Wer das Böse verbieten will, landet in der Diktatur

(11) Von Ulrich Clauß 13. Mai 2009, 13:39 Uhr

Union und SPD haben sich darauf verständigt, das Waffenrecht noch mehr einzuschränken. In einem Land mit dem ohnehin schon schärfsten Waffengesetz der freien Welt entbehrt die Maßnahme jeden Sachbezugs. Die Koalition geht immer mehr dazu über, die Wirklichkeit mit Gesetzen zu beschimpfen.

Immerhin reagiert da wenigstens noch einer. „Ich sehe keinen Zusammenhang zwischen Paintball (Farbkugelschießen) und Winnenden“, sagt der innenpolitische Sprecher der SPD-Bundestagsfraktion, Dieter Wiefelspütz. Gleichwohl sieht der Entwurf des neuen Waffengesetzes, so wie ihn Experten der Koalitionsfraktionen jetzt planen, nach wie vor ein bußgeldbewehrtes Verbot von Räuber-und-Gendarm-Spielen selbst in geschlossenen Freizeiteinrichtungen vor. Statt eines direkten Bezugs auf den Amoklauf von Winnenden eines 17-Jährigen Anfang März in Baden-Württemberg nennt Wiefelspütz, wie auch sein Unions-Pendant Wolfgang Bosbach nun „Menschenwürde“ und „Sittenwidrigkeit“ als Leitbegriffe der Waffengesetznovelle.

In der Tat verbietet sich seit dem jüngsten mutmaßlich (geplanten) Amoklauf einer 16-Jährigen in Sankt Augustin jeder Rechtfertigungszusammenhang zwischen aktuellen Geschehnissen und waffengesetzgeberischer Reaktion. „Brennbare Flüssigkeit“ und ein „langes Messer“, also die Ausstattung zu einem Grillfest, war dort die Amok-Ausstattung. So käme man zur biometrisch gesicherten Besteckschublade, würde man an einschlägigen Begründungszusammenhängen festhalten.

Und auch die Macho-Gewalt-ThesenschwingerInnen haben erst mal Pause, seitdem mit dem Fall von Sankt Augustin die Scheinregel gebrochen wurde, dass angeblich nur männliche Wesen über ein jenes dunkle Potenzial verfügen, das zur Amok-Disposition auswachsen kann.

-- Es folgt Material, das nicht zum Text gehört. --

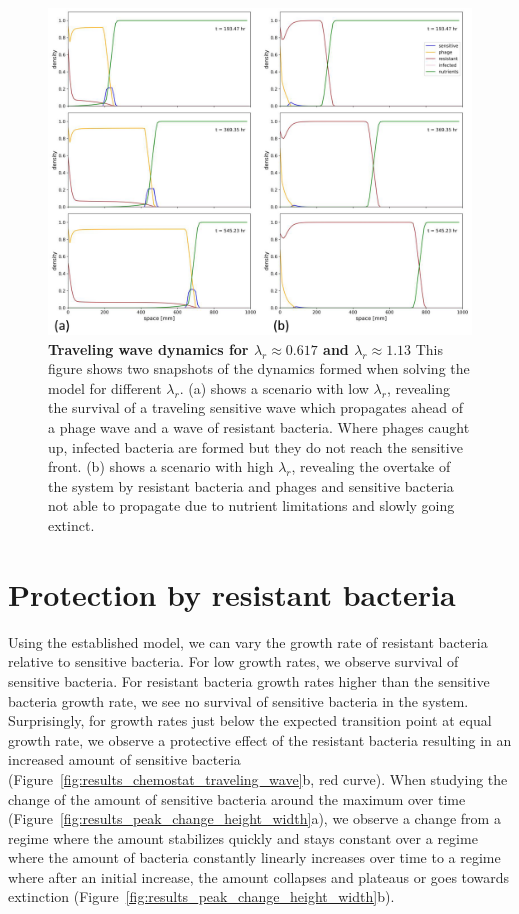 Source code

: \begin{figure}
\centering
\includegraphics[width=\linewidth]{graphics/2025_09_30_phages_fig4.png}
\caption{\textbf{Traveling wave dynamics for $\lambda_r \approx 0.617$ and $\lambda_r \approx 1.13$} This figure shows two snapshots of the dynamics formed when solving the model for different $\lambda_r$. (a) shows a scenario with low $\lambda_r$, revealing the survival of a traveling sensitive wave which propagates ahead of a phage wave and a wave of resistant bacteria. Where phages caught up, infected bacteria are formed but they do not reach the sensitive front. (b) shows a scenario with high $\lambda_r$, revealing the overtake of the system by resistant bacteria and phages and sensitive bacteria not able to propagate due to nutrient limitations and slowly going extinct.}
\label{fig:traveling_wave_dynamics}
\end{figure}

\section{Protection by resistant bacteria}
\label{sec:protective_effect}
Using the established model, we can vary the growth rate of resistant bacteria relative to sensitive bacteria. For low growth rates, we observe survival of sensitive bacteria. For resistant bacteria growth rates higher than the sensitive bacteria growth rate, we see no survival of sensitive bacteria in the system. Surprisingly, for growth rates just below the expected transition point at equal growth rate, we observe a protective effect of the resistant bacteria resulting in an increased amount of sensitive bacteria (Figure~\ref{fig:results_chemostat_traveling_wave}b, red curve). When studying the change of the amount of sensitive bacteria around the maximum over time (Figure~\ref{fig:results_peak_change_height_width}a), we observe a change from a regime where the amount stabilizes quickly and stays constant over a regime where the amount of bacteria constantly linearly increases over time to a regime where after an initial increase, the amount collapses and plateaus or goes towards extinction (Figure~\ref{fig:results_peak_change_height_width}b).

Völlig frei jedes konkreten Begründungs- und Sachbezuges ist sie also, die abermalige Verschärfung des Waffenrechtes in einem Land mit dem ohnehin schon schärfsten Waffengesetz der freien Welt.

Was sind also dann die Begründungen? Die Veränderung am Waffenrecht „schulden wir der Öffentlichkeit völlig unabhängig von Winnenden“, sagt Wiefeslpütze jetzt. Was wird da geschuldet? Und warum? Ein Zeichen gegen das Böse schlechthin? Das aber bedient sich doch in weit 90 Prozent der Fälle illegaler Waffen, die also ohnehin jetzt schon gesetzlich gebannt sind. Die Luftigkeit der Begründung verrät es: Es geht um nichts und gleichzeitig um alles. Ein Signal. Aber an wen – so allseits erklärterweise ohne jeden Anlass?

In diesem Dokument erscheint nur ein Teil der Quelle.